**RECORDS**
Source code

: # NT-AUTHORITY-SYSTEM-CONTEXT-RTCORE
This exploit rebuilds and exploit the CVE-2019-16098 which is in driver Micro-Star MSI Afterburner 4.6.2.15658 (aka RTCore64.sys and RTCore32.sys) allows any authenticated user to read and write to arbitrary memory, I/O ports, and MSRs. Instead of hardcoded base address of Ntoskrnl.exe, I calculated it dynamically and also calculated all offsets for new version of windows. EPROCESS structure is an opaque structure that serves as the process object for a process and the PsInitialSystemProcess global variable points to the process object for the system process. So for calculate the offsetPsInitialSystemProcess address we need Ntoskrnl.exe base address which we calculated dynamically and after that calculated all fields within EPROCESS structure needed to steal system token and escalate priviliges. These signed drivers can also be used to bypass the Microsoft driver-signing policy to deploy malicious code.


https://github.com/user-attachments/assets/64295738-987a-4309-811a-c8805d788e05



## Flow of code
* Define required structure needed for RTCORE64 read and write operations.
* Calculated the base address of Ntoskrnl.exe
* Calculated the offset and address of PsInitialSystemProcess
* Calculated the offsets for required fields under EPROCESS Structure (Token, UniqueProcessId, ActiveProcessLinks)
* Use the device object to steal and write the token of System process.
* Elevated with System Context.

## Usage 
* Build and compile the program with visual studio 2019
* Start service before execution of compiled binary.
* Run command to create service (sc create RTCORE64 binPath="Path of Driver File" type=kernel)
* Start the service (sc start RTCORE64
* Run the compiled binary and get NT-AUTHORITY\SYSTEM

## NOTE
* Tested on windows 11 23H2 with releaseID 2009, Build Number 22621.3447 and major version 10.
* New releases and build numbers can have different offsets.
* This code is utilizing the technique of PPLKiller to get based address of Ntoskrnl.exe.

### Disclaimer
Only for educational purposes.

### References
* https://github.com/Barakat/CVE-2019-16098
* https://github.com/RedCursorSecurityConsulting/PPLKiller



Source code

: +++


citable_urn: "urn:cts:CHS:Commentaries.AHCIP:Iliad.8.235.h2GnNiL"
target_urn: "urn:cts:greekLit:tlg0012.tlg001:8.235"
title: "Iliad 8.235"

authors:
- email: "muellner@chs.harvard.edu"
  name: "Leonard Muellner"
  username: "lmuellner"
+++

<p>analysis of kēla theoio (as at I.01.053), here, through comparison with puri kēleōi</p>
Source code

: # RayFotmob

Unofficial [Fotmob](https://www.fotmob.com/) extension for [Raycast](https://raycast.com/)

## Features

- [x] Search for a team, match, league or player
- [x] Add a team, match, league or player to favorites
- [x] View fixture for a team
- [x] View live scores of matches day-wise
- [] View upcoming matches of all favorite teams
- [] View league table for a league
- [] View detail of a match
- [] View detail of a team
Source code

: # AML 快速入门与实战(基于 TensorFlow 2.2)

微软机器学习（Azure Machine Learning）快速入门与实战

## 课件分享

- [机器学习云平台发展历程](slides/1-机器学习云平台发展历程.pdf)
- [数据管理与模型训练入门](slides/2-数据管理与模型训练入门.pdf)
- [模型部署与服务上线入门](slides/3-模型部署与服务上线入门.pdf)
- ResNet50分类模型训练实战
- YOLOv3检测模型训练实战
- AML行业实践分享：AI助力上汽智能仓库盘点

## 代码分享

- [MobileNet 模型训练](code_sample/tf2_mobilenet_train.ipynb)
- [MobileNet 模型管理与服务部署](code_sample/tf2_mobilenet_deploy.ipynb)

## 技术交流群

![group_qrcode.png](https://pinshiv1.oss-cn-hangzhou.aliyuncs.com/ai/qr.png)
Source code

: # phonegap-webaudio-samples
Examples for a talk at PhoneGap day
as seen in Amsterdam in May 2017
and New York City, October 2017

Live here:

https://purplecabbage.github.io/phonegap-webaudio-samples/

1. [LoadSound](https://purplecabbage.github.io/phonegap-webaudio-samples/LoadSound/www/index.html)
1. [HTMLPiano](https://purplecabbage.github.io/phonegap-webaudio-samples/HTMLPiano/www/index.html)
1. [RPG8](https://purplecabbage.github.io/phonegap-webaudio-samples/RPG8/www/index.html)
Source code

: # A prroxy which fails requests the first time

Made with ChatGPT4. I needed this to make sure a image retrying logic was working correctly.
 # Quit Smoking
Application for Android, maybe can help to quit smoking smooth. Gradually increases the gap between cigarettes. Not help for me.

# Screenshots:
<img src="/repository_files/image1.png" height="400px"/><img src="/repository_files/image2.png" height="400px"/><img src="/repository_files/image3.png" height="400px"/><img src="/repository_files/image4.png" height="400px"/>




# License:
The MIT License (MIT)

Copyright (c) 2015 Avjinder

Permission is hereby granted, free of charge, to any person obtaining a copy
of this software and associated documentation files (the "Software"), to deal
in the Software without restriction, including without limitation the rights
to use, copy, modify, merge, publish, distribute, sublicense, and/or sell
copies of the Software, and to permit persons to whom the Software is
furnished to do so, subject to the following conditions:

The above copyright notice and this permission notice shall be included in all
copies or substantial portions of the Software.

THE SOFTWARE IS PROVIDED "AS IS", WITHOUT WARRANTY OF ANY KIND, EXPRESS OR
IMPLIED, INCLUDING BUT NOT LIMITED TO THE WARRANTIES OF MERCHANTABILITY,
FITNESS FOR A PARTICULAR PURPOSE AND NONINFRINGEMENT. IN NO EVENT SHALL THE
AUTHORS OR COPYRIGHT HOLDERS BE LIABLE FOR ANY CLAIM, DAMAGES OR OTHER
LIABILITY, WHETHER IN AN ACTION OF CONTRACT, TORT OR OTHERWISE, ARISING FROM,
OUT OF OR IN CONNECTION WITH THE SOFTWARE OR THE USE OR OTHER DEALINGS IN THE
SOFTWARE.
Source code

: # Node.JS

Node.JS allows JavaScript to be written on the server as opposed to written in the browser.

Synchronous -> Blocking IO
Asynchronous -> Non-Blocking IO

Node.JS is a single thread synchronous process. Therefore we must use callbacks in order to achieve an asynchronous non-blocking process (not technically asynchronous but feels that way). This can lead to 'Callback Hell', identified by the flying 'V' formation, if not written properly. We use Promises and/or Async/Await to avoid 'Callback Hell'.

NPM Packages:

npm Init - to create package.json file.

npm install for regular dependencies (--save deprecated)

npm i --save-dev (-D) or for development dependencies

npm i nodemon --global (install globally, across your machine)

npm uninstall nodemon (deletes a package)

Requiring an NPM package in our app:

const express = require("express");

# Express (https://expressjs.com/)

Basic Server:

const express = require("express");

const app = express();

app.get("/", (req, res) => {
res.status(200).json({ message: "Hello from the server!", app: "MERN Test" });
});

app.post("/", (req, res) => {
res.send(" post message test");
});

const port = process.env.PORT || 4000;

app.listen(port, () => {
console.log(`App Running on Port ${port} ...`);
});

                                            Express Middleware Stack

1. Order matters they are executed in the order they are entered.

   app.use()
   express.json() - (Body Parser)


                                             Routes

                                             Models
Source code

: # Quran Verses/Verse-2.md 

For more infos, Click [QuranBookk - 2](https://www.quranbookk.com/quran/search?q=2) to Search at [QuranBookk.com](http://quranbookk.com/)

**TASK**
Go through the records and work out how many lines contain the string "post". The answer should be that number alone.

**ANSWER SECTION**
2